===== Material provided

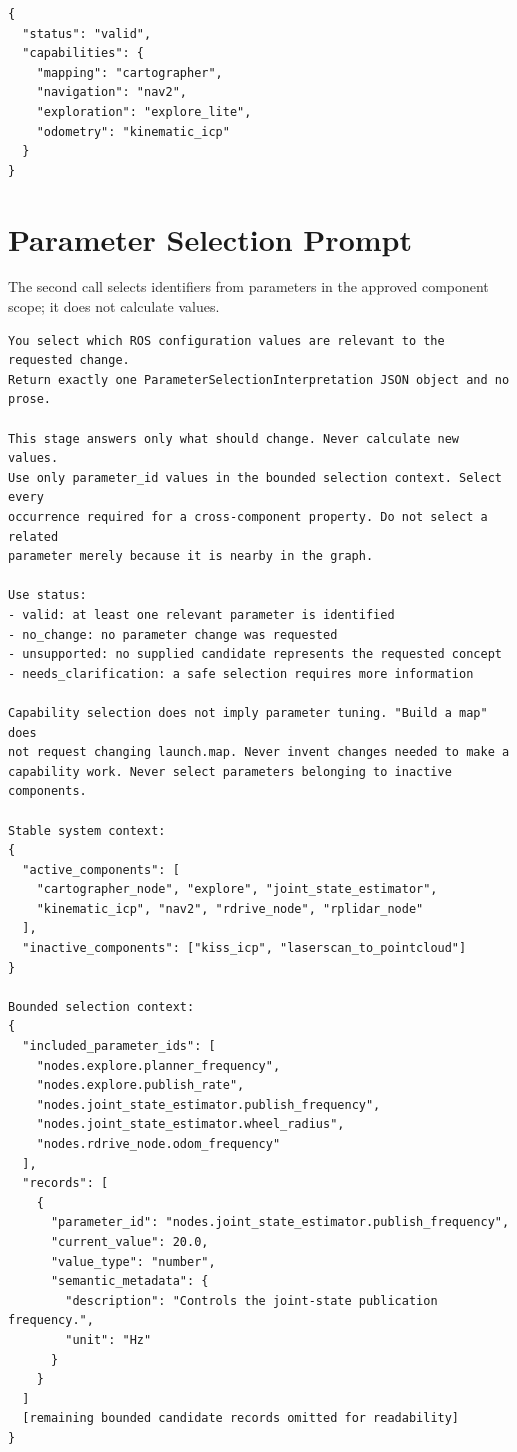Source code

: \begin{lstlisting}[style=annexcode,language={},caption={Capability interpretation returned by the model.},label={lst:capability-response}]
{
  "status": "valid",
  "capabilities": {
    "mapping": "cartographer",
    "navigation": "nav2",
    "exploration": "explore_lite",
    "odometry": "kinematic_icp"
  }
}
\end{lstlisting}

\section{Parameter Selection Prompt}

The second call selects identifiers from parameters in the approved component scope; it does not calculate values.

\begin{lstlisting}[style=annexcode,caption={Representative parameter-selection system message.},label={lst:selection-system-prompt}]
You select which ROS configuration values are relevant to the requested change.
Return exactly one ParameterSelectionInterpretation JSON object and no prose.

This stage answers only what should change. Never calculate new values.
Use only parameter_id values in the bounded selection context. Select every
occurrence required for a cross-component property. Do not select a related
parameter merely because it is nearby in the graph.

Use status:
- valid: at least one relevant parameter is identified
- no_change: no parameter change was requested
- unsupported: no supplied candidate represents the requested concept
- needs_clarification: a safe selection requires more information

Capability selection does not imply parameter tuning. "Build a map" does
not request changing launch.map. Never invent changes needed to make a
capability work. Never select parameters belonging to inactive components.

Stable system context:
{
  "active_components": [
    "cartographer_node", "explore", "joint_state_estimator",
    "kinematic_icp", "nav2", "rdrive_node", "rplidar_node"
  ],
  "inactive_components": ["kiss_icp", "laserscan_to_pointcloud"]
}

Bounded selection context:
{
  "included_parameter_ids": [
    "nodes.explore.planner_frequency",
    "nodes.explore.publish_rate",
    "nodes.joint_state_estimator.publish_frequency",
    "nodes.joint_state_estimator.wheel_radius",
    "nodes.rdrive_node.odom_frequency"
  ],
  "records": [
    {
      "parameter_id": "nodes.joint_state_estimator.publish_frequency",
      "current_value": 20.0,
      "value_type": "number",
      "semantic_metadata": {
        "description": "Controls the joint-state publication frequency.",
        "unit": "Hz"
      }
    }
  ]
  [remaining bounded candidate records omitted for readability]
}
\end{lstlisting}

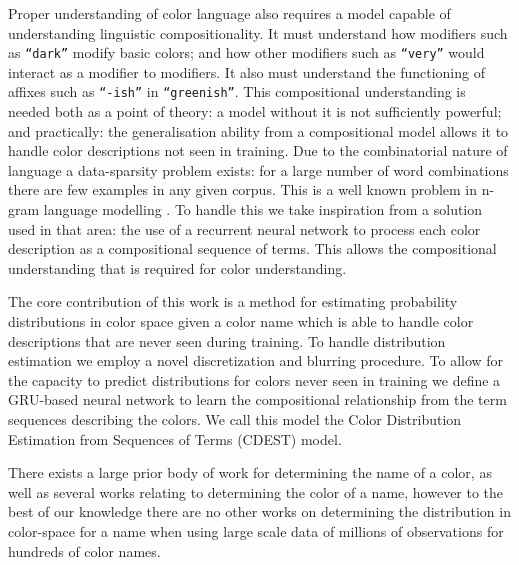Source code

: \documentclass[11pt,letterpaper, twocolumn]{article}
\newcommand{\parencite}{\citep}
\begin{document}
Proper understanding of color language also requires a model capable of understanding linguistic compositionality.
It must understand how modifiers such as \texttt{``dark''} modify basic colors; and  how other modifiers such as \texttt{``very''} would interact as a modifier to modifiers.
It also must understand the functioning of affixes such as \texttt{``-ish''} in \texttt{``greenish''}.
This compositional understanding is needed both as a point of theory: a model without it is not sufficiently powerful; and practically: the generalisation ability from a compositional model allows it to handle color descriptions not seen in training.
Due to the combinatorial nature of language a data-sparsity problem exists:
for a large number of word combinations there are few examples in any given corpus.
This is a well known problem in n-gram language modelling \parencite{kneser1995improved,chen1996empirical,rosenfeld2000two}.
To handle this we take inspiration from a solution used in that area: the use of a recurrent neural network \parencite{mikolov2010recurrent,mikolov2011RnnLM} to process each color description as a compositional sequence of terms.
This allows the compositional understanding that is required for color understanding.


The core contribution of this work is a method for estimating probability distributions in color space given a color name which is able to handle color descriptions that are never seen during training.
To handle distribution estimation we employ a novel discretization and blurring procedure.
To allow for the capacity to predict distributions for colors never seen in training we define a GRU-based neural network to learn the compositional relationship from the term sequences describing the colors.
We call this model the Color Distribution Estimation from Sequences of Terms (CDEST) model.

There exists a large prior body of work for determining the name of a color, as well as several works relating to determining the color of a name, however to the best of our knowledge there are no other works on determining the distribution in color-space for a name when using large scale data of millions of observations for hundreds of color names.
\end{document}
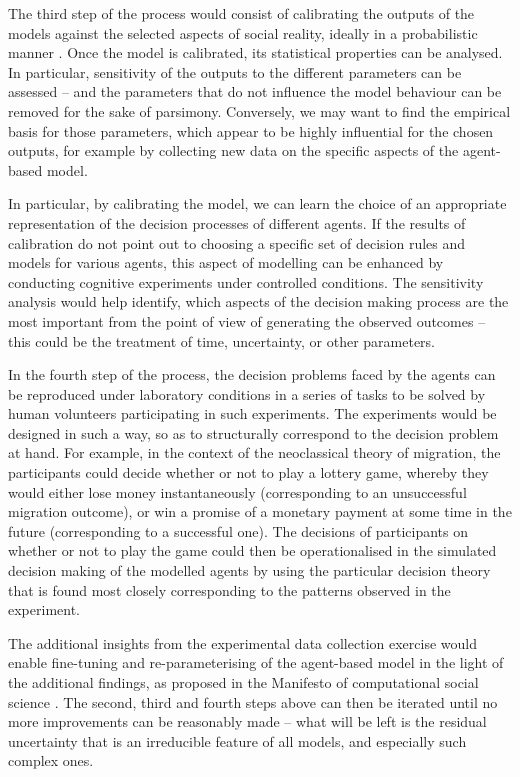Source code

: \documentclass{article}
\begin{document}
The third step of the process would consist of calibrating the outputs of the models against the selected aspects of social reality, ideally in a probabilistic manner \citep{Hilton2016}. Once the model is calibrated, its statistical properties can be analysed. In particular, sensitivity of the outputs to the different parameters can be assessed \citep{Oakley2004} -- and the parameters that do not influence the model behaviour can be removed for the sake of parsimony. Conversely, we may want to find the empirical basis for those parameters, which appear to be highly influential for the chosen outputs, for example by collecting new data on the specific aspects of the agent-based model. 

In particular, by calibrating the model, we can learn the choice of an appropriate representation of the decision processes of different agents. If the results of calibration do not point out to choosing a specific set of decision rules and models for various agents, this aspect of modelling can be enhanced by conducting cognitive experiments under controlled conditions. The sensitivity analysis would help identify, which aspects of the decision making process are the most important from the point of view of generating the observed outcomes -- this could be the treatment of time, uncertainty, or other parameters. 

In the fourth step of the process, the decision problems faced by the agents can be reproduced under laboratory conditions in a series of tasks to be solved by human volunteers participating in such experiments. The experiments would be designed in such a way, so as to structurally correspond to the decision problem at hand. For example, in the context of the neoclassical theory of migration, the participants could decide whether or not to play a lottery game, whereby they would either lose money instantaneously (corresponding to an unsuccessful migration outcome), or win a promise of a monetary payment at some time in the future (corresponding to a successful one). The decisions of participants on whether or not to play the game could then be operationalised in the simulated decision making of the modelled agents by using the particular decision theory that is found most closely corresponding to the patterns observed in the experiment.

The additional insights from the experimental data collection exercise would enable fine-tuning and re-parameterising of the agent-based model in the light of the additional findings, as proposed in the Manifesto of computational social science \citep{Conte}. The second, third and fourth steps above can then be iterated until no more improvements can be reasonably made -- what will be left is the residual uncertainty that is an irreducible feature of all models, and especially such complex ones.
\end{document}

==========

• [What to produce] Take the whole listing above and copy it exactly. Pictures do not go into the copy.

• [Written solution]
Source code

: \begin{lstlisting}[style=annexcode,language={},caption={Capability interpretation returned by the model.},label={lst:capability-response}]
{
  "status": "valid",
  "capabilities": {
    "mapping": "cartographer",
    "navigation": "nav2",
    "exploration": "explore_lite",
    "odometry": "kinematic_icp"
  }
}
\end{lstlisting}

\section{Parameter Selection Prompt}

The second call selects identifiers from parameters in the approved component scope; it does not calculate values.

\begin{lstlisting}[style=annexcode,caption={Representative parameter-selection system message.},label={lst:selection-system-prompt}]
You select which ROS configuration values are relevant to the requested change.
Return exactly one ParameterSelectionInterpretation JSON object and no prose.

This stage answers only what should change. Never calculate new values.
Use only parameter_id values in the bounded selection context. Select every
occurrence required for a cross-component property. Do not select a related
parameter merely because it is nearby in the graph.

Use status:
- valid: at least one relevant parameter is identified
- no_change: no parameter change was requested
- unsupported: no supplied candidate represents the requested concept
- needs_clarification: a safe selection requires more information

Capability selection does not imply parameter tuning. "Build a map" does
not request changing launch.map. Never invent changes needed to make a
capability work. Never select parameters belonging to inactive components.

Stable system context:
{
  "active_components": [
    "cartographer_node", "explore", "joint_state_estimator",
    "kinematic_icp", "nav2", "rdrive_node", "rplidar_node"
  ],
  "inactive_components": ["kiss_icp", "laserscan_to_pointcloud"]
}

Bounded selection context:
{
  "included_parameter_ids": [
    "nodes.explore.planner_frequency",
    "nodes.explore.publish_rate",
    "nodes.joint_state_estimator.publish_frequency",
    "nodes.joint_state_estimator.wheel_radius",
    "nodes.rdrive_node.odom_frequency"
  ],
  "records": [
    {
      "parameter_id": "nodes.joint_state_estimator.publish_frequency",
      "current_value": 20.0,
      "value_type": "number",
      "semantic_metadata": {
        "description": "Controls the joint-state publication frequency.",
        "unit": "Hz"
      }
    }
  ]
  [remaining bounded candidate records omitted for readability]
}
\end{lstlisting}

Source code

: \documentclass[11pt,letterpaper, twocolumn]{article}
\newcommand{\parencite}{\citep}
\begin{document}
Proper understanding of color language also requires a model capable of understanding linguistic compositionality.
It must understand how modifiers such as \texttt{``dark''} modify basic colors; and  how other modifiers such as \texttt{``very''} would interact as a modifier to modifiers.
It also must understand the functioning of affixes such as \texttt{``-ish''} in \texttt{``greenish''}.
This compositional understanding is needed both as a point of theory: a model without it is not sufficiently powerful; and practically: the generalisation ability from a compositional model allows it to handle color descriptions not seen in training.
Due to the combinatorial nature of language a data-sparsity problem exists:
for a large number of word combinations there are few examples in any given corpus.
This is a well known problem in n-gram language modelling \parencite{kneser1995improved,chen1996empirical,rosenfeld2000two}.
To handle this we take inspiration from a solution used in that area: the use of a recurrent neural network \parencite{mikolov2010recurrent,mikolov2011RnnLM} to process each color description as a compositional sequence of terms.
This allows the compositional understanding that is required for color understanding.


The core contribution of this work is a method for estimating probability distributions in color space given a color name which is able to handle color descriptions that are never seen during training.
To handle distribution estimation we employ a novel discretization and blurring procedure.
To allow for the capacity to predict distributions for colors never seen in training we define a GRU-based neural network to learn the compositional relationship from the term sequences describing the colors.
We call this model the Color Distribution Estimation from Sequences of Terms (CDEST) model.

There exists a large prior body of work for determining the name of a color, as well as several works relating to determining the color of a name, however to the best of our knowledge there are no other works on determining the distribution in color-space for a name when using large scale data of millions of observations for hundreds of color names.
\end{document}
Source code

: \documentclass{article}
\begin{document}
The third step of the process would consist of calibrating the outputs of the models against the selected aspects of social reality, ideally in a probabilistic manner \citep{Hilton2016}. Once the model is calibrated, its statistical properties can be analysed. In particular, sensitivity of the outputs to the different parameters can be assessed \citep{Oakley2004} -- and the parameters that do not influence the model behaviour can be removed for the sake of parsimony. Conversely, we may want to find the empirical basis for those parameters, which appear to be highly influential for the chosen outputs, for example by collecting new data on the specific aspects of the agent-based model. 

In particular, by calibrating the model, we can learn the choice of an appropriate representation of the decision processes of different agents. If the results of calibration do not point out to choosing a specific set of decision rules and models for various agents, this aspect of modelling can be enhanced by conducting cognitive experiments under controlled conditions. The sensitivity analysis would help identify, which aspects of the decision making process are the most important from the point of view of generating the observed outcomes -- this could be the treatment of time, uncertainty, or other parameters. 

In the fourth step of the process, the decision problems faced by the agents can be reproduced under laboratory conditions in a series of tasks to be solved by human volunteers participating in such experiments. The experiments would be designed in such a way, so as to structurally correspond to the decision problem at hand. For example, in the context of the neoclassical theory of migration, the participants could decide whether or not to play a lottery game, whereby they would either lose money instantaneously (corresponding to an unsuccessful migration outcome), or win a promise of a monetary payment at some time in the future (corresponding to a successful one). The decisions of participants on whether or not to play the game could then be operationalised in the simulated decision making of the modelled agents by using the particular decision theory that is found most closely corresponding to the patterns observed in the experiment.

The additional insights from the experimental data collection exercise would enable fine-tuning and re-parameterising of the agent-based model in the light of the additional findings, as proposed in the Manifesto of computational social science \citep{Conte}. The second, third and fourth steps above can then be iterated until no more improvements can be reasonably made -- what will be left is the residual uncertainty that is an irreducible feature of all models, and especially such complex ones.
\end{document}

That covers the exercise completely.